Depuis le début des années 2000, le développement logiciel Agile a vu sa popularité s’accroître de manière exponentielle, alors que jusqu’à présent, la production d’objets restait sur la touche. Mais la partie est loin d’être jouée. Aujourd’hui, les principaux acteurs se demandent « comment la méthode Agile pourrait s’appliquer au développement de biens matériels ».

Cette question, malgré ses bonnes intentions, sous-tend que l’activité de production devrait adapter la méthode Agile au développement d’objets et de pièces.  Mais forcer les principes et les pratiques logiciels à s’adapter à la production de matériel a vraisemblablement plus de chance de produire des méthodes peu adaptées, voire impraticables. Reformulons la question : « Quels inconvénients rencontrés dans le développement de produits manufacturés pourraient être supprimés par des procédures inspirées de la méthode Agile ? »

Qu’est-ce que la méthode Agile avec un grand A ? Selon l’Agile Alliance, « le développement logiciel Agile est une expression créée pour désigner un ensemble de méthodes basées sur des valeurs et des principes, définis dans le manifeste Agile. Les solutions émergent de la collaboration entre des équipes aux compétences transversales et auto-organisées, se servant de pratiques adaptées à leur contexte. »

Ces valeurs et ces principes fournissent le cadre théorique pour des méthodes de développement logiciel, à l’instar du scrum, la méthode Agile la plus courante. Dans cette « mêlée » (le « scrum » est une image empruntée au rugby pour décrire ce mode de progression), des équipes de cinq à neuf personnes réalisent des éléments du journal de produit (ou « product-backlog items ») dans des itérations appelées « sprints ». Ces éléments du journal peuvent être des fonctionnalités, des besoins, des scénarios, etc. et un sprint dure généralement de deux à trois semaines.
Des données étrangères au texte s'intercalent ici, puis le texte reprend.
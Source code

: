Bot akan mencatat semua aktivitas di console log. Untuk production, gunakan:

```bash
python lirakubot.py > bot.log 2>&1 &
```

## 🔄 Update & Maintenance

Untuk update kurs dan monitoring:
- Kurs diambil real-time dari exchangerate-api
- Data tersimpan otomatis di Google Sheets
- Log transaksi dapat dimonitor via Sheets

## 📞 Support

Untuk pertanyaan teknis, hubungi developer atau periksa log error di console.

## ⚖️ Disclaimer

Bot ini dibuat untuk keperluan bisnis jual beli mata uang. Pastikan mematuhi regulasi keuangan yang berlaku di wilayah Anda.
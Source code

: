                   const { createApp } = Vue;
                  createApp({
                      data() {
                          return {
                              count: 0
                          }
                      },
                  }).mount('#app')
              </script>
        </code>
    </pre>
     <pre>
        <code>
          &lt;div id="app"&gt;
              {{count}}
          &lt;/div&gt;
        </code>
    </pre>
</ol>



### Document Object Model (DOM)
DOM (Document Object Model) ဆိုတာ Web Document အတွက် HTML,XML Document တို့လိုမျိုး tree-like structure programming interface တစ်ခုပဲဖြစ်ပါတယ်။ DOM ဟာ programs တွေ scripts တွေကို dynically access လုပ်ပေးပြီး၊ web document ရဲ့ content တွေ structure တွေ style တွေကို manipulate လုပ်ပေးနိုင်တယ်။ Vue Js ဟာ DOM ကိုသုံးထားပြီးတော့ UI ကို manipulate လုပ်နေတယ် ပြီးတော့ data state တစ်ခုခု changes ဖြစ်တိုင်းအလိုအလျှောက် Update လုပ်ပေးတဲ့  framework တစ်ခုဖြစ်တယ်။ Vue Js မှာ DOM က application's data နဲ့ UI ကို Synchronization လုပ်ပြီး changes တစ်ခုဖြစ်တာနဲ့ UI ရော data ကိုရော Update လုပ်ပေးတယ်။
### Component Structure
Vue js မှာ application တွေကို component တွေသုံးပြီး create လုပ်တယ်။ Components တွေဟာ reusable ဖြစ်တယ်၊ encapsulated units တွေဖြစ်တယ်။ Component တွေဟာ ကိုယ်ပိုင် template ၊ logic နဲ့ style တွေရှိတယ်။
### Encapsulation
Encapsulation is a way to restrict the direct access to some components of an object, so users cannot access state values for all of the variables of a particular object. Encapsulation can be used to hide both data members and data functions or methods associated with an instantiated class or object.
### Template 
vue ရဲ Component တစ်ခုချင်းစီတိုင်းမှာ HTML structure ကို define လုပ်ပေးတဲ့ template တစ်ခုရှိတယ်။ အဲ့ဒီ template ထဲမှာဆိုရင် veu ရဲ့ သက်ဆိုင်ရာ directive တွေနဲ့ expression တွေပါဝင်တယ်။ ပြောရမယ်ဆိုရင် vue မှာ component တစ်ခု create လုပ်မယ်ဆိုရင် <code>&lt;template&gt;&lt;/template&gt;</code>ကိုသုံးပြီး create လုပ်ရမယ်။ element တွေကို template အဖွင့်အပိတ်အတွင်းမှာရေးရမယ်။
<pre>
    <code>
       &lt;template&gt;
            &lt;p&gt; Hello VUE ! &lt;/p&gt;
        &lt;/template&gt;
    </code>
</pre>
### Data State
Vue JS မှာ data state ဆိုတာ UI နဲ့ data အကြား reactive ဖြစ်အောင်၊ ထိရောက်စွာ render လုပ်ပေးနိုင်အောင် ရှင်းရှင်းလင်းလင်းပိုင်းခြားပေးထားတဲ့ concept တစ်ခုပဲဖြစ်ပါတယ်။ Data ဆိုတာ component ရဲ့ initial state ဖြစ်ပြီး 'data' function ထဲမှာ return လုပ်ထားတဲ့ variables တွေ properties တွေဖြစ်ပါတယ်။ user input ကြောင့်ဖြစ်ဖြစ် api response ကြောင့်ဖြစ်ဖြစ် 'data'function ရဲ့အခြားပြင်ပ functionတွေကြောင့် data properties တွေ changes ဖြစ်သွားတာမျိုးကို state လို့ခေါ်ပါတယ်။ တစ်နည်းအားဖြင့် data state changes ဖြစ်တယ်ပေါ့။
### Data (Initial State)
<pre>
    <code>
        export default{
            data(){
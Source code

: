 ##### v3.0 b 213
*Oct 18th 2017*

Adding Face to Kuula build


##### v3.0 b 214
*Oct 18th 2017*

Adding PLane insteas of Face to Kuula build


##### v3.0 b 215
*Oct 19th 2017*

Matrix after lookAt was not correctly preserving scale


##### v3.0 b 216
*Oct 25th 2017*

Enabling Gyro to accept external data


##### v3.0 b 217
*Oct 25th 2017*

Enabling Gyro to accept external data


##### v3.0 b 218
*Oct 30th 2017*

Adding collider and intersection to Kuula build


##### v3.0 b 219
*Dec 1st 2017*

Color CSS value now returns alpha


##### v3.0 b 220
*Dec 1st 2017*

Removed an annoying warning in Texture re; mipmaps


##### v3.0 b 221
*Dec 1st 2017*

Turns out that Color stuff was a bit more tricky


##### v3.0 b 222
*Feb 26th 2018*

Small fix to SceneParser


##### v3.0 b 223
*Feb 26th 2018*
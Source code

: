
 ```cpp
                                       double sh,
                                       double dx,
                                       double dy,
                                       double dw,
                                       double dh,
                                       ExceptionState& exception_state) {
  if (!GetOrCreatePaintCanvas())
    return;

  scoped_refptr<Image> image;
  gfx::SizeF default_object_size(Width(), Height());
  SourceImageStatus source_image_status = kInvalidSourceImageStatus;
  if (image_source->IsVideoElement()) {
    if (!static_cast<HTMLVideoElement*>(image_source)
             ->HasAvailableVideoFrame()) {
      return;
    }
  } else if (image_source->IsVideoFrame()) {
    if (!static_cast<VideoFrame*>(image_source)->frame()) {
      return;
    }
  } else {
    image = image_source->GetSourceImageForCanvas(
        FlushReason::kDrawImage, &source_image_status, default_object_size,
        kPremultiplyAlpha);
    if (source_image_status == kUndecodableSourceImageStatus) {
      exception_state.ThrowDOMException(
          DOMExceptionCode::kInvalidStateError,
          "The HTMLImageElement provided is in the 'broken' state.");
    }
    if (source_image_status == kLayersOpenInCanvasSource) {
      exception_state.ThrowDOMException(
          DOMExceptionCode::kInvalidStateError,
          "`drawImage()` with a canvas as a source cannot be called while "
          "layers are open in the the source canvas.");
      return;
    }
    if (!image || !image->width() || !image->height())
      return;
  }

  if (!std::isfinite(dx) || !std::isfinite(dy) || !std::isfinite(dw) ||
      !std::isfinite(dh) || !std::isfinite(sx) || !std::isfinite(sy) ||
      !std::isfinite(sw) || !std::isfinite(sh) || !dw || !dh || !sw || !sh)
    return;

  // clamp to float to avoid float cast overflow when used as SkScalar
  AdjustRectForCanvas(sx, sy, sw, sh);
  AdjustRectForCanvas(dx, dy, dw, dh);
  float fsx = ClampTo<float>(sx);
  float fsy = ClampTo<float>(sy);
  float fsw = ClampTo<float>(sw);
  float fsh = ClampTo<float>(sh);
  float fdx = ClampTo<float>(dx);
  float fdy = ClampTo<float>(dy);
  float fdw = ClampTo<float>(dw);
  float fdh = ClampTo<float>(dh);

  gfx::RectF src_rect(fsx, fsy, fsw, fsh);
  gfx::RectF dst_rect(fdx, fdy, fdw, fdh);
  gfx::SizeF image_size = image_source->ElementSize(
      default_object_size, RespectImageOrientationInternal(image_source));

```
À la fin de chaque sprint, l’équipe doit terminer le projet et en présenter le résultat au client afin d’avoir son opinion.

agile manufacturing example of package delivery drone
Découvrez l’exemple du drone-livreur de colis. Dessin de Brandon Au.

Le processus traditionnel

Lorsqu’on pense aux idées d’Agile pour la production d’objets, il convient de se tourner d’abord vers le processus traditionnel de développement produit (appelé aussi « modèle en cascade ») avec l’exemple du drone-livreur de colis, tiré du projet Amazon Prime Air.

Exigences élémentaires de ce drone : il doit être capable de livrer des colis d’environ 2,2 kg, sur une zone de 10 km en 30 min ou moins (de la commande à la livraison), il ne doit pas causer d’accidents, il doit être conforme aux réglementations nationales et il doit pouvoir notifier le vendeur et le client du statut de la livraison.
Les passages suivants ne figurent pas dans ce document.